For research institutions, Nvidia's latest Volta architecture has been available for several months as Tesla V100 for around 11,000 euros. This card contains a fully equipped GV100 chip with 16 GB HBM memory and 5376 CUDA cores. It is rumored that it costs Nvidia itself about 1,000 euros to build such a graphics card. This may also explain the price for the now presented flagship of the Titan series: The new Titan no longer costs around 1,000 dollars, but three times as much.
For the 2999 Dollar or 3100 Euro you can also get "almost a Tesla V100": The Titan V has 5120 CUDA cores and "only" 12 GB HBM2 memory. The biggest limitation this time is memory bandwidth. This is "only" 653 GB/s, while the Tesla V100 reaches a full 900 GB/s in this case. In our experience, it is the memory bandwidth that limits most complex real-time effects in video editing programs. Since a Titan XP for 1,200 US-Dollar already achieves 548 GB/s and a more affordable GTX1080Ti already comes to 485 GB/s (and is usually overclockable) the new Titan V doesn't seem to have any big performance surprises in store for video editing. With a nominal power consumption of 250W, however, it works quite efficiently for the expected performance.

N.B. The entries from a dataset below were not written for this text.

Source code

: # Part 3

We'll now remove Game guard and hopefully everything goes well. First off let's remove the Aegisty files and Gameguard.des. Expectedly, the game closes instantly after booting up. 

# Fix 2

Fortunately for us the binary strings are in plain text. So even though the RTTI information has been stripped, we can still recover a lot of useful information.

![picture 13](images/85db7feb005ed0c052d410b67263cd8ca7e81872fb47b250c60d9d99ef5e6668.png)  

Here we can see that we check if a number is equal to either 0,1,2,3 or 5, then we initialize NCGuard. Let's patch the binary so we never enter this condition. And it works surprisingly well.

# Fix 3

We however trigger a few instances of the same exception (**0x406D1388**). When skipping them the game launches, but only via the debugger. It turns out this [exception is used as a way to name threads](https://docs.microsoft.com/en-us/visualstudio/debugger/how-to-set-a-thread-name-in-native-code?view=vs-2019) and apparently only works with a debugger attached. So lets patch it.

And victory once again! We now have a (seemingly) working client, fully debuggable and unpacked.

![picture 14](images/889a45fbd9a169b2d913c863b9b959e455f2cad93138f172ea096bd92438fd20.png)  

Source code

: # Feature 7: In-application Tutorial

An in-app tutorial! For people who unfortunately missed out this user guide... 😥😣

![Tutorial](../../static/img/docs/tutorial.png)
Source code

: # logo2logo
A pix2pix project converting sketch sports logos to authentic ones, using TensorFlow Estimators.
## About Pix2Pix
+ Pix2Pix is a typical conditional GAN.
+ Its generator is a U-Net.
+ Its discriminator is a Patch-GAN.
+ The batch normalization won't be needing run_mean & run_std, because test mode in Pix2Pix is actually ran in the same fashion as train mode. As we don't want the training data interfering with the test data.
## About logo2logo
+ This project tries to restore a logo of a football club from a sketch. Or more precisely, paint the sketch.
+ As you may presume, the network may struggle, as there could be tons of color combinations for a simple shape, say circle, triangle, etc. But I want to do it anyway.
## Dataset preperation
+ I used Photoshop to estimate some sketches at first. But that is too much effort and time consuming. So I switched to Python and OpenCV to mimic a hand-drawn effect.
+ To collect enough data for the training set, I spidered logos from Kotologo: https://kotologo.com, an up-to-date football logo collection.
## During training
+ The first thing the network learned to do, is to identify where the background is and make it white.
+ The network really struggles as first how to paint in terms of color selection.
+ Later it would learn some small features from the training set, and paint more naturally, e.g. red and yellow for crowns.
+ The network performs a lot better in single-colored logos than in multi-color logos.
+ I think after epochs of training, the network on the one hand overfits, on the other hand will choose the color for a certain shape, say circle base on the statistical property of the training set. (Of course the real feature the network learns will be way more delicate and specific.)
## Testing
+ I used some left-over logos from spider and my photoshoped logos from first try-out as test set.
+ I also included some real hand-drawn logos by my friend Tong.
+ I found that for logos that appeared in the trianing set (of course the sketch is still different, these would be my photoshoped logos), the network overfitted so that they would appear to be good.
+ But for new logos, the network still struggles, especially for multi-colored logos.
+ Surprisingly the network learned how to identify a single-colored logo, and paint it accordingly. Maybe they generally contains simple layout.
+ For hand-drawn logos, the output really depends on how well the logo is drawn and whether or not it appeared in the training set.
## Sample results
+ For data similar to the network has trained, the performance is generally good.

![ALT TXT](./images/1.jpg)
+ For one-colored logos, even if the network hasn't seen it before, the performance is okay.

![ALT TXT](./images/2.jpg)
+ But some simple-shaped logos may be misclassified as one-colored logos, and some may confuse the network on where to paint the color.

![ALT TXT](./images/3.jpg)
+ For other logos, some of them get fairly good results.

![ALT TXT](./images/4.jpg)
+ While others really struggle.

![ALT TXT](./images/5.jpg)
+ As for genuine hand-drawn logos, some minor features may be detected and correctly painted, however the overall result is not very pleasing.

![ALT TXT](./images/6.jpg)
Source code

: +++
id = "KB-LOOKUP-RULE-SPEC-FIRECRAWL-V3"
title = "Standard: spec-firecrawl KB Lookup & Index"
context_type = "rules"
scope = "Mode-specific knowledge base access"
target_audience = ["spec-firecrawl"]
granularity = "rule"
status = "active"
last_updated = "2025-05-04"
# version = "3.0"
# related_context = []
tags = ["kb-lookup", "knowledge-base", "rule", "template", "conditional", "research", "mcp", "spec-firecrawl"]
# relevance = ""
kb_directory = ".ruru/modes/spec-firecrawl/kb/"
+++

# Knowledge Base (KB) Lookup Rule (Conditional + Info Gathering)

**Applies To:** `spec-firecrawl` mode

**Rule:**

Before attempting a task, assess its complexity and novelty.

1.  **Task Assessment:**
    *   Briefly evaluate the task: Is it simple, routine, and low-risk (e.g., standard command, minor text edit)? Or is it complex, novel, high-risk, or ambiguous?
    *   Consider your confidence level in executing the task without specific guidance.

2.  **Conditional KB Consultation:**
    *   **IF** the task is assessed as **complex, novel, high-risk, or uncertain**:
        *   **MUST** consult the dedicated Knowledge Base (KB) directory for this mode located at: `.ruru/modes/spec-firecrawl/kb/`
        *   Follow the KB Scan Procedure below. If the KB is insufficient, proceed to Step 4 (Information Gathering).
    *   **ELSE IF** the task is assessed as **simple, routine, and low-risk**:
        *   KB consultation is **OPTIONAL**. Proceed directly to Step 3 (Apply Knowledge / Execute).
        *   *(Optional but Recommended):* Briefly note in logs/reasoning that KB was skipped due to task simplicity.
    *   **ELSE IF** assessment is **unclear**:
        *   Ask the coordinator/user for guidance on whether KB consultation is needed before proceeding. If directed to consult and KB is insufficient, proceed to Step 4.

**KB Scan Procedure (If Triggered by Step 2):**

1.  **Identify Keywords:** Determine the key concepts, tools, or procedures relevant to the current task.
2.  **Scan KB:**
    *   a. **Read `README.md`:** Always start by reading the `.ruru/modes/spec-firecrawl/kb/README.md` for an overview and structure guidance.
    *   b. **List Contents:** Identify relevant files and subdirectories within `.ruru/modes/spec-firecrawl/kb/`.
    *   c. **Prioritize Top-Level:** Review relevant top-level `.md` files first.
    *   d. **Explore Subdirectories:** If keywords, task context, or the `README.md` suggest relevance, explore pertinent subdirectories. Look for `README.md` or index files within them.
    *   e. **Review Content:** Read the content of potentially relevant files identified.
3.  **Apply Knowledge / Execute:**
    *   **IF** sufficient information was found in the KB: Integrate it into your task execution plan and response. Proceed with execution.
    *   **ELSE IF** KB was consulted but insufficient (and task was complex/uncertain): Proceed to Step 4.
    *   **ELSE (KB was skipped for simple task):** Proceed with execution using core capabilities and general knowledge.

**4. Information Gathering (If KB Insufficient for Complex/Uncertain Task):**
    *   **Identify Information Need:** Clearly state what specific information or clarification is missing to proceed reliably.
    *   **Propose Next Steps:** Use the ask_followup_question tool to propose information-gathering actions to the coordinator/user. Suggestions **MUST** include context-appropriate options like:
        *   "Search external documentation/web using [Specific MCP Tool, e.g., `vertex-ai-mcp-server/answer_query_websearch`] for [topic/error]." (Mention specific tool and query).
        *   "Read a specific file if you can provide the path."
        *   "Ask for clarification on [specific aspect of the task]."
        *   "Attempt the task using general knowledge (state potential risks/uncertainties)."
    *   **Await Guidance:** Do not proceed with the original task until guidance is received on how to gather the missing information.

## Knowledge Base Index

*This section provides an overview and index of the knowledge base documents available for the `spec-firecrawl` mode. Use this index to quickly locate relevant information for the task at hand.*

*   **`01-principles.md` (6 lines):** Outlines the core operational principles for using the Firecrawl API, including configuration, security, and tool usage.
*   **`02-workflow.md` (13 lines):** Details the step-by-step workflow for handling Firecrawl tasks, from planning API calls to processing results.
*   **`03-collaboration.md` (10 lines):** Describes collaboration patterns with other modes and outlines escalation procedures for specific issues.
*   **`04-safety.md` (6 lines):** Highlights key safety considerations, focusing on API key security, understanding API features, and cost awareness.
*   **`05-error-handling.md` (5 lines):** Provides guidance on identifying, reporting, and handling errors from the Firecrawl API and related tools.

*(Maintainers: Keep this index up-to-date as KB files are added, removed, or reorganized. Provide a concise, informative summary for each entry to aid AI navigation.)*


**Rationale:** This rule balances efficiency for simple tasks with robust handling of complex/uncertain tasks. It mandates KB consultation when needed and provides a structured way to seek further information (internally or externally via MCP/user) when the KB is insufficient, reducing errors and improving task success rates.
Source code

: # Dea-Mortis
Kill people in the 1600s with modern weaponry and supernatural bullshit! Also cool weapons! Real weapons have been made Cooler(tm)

Anyone who is also interested in artificial intelligence will be pleased about the special 640 Tensor Cores. These accelerate certain neuronal computational processes in hardware using cuDNN and can achieve an astonishing 110 TeraFLOPS in this field. In this domain the Titan V for 3,000 US-Dollar is a real bargain, but unfortunately no video application supports these special tensor-core optimizations so far.